Judges from [the Ninth Judicial District] met in July and voted to eliminate the fees next year.
"I believe it was done in response to the bribery and graft cases involving former Winnebago County District Attorney Vince Biskupic," said Cicero.
Biskupic was convicted of accepting bribes to dismiss cases. Some of the money that defendants paid to have their cases dismissed went to organizations that he (Biskupic) was involved in or into his own pocket.

¶ 6. The next day, the Leader ran a correction of the article. The correction stated:

A story in Monday's edition incorrectly referred to Vince Biskupic as a former Winnebago County District attorney [sic] accused of bribery and graft.
The name of that official is Joe Paulus, who was recently sentenced in federal court for personally accepting about $48,000 to reduce or avoid court cases.
Also, according to Shawano County Circuit Court Judge J.R. Habeck, the Paulus case had nothing to do with the cutoff of funding for [crime prevention organizations].
Biskupic is a former Outagamie County district attorney. When he ran for the Wisconsin Attorney General office, an issue was raised as to whether he acted properly by accepting funds for [crime prevention organizations] as an alternative to prosecution.
Habeck said he's never heard or seen any allegation that Biskupic personally benefitted from these funds. He has not been charged.
However, Biskupic was rebuked by the state Ethics Board in 2003 for striking secret deals with defendants to avoid prosecution in exchange for payments óf up to $8,000 to local anti-crime groups and his privately operated crime-prevention fund.
It was this issue, Habeck said, that raised statewide judicial awareness of the possibility of paying sums without court proceedings, leading to a review of [crime prevention organization] practices.

The Leader ran a second correction on its front page in early September in response to a demand letter from Biskupic.

¶ 7. Biskupic filed suit in August 2005. He alleged two claims relevant here: slander against Cicero and libel against the Leader. Biskupic alleged Cicero's comments to the Leader slandered him, and the Leader libeled him when it printed Cicero's comments and the paragraph stating Biskupic had been convicted of accepting bribes.

¶ 8. In her deposition, Cicero stated she had been accurately quoted in the article.
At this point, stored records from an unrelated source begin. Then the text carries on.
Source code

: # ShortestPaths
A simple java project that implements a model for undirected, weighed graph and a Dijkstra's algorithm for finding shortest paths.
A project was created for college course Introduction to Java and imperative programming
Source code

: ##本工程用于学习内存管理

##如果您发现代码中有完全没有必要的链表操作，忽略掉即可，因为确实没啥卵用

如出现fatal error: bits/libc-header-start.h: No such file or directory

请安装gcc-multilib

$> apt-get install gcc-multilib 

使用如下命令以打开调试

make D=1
She said when she was interviewed for the article, she intended to refer to Paulus, and had a "brain lapse" and inadvertently used Biskupic's name instead. Cicero said she did not believe she was the source of the information in the paragraph following her quote — that Biskupic had been convicted of bribery and graft and that money intended for nonprofits had gone into Biskupic's pocket — although she could not "recall the specific conversation."

¶ 9. Joe Vandel, the reporter who wrote the story, was also deposed. Vandel said both Cicero's quote and the information in the paragraph following the quote came from Cicero. He said Cicero had provided him with correct information dozens of times in the past, and he had "no reason to believe what she was telling me was incorrect." Vandel admitted that in hindsight he "probably should have" verified the information, but at the time he did not doubt its veracity.
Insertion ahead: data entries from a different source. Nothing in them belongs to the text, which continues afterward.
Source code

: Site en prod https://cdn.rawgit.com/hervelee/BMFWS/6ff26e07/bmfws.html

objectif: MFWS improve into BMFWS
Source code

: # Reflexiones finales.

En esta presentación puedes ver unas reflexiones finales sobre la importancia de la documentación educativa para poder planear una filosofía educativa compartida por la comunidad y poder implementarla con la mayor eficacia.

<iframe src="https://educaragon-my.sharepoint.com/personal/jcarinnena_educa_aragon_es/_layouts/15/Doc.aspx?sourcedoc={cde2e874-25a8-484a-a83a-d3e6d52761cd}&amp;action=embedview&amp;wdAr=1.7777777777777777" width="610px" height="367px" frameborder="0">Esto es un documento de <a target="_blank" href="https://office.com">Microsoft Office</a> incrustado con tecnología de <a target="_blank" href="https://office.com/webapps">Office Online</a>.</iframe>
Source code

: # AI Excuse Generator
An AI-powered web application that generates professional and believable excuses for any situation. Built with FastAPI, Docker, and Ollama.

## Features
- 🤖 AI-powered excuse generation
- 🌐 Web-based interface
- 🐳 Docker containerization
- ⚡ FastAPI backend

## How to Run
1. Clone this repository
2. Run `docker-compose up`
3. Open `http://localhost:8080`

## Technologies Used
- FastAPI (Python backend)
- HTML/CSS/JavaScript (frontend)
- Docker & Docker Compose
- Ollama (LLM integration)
¶ 10. Vandel said he had no specific recollection of taking notes for this particular story, but his normal process was to take notes. When a story was finished, he would put his notes in a drawer. When the drawer filled up, he would discard the notes at the bottom, the notes from the oldest stories. Vandel said after the second retraction was printed he believed the matter was taken care of and there was no need to retain his notes any longer. He said his notes from the story had likely been discarded when they reached the bottom of his drawer.

¶ 11. All defendants moved for summary judgment, and Biskupic moved for judgment as a sanction for Vandel's destruction of his notes. The circuit court granted all defendants summary judgment. The court concluded Biskupic was a limited purpose public figure, and the actual malice standard applied. The court held the summary judgment submissions showed "the defamation occurred as a result of confusion and negligence, not malice." The court denied Biskupic's motion for sanctions.

Discussion

¶ 12. Whether summary judgment is appropriate is a question of law reviewed without deference to the circuit court, using the same methodology. Green Spring Farms v. Kersten, 136 Wis. 2d 304, 315, 401 N.W.2d 816 (1987). Summary judgment is appropriate where there are no genuine issues of material fact and the moving party is entitled to judgment as a matter of law. Wis. Stat. § 802.08(2); Green Spring Farms, 136 Wis. 2d at 315. We view the facts in the light most favorable to the party opposing the motion. State Bank of La Crosse v. Elsen, 128 Wis. 2d 508, 511-12, 383 N.W.2d 916 (Ct. App. 1986).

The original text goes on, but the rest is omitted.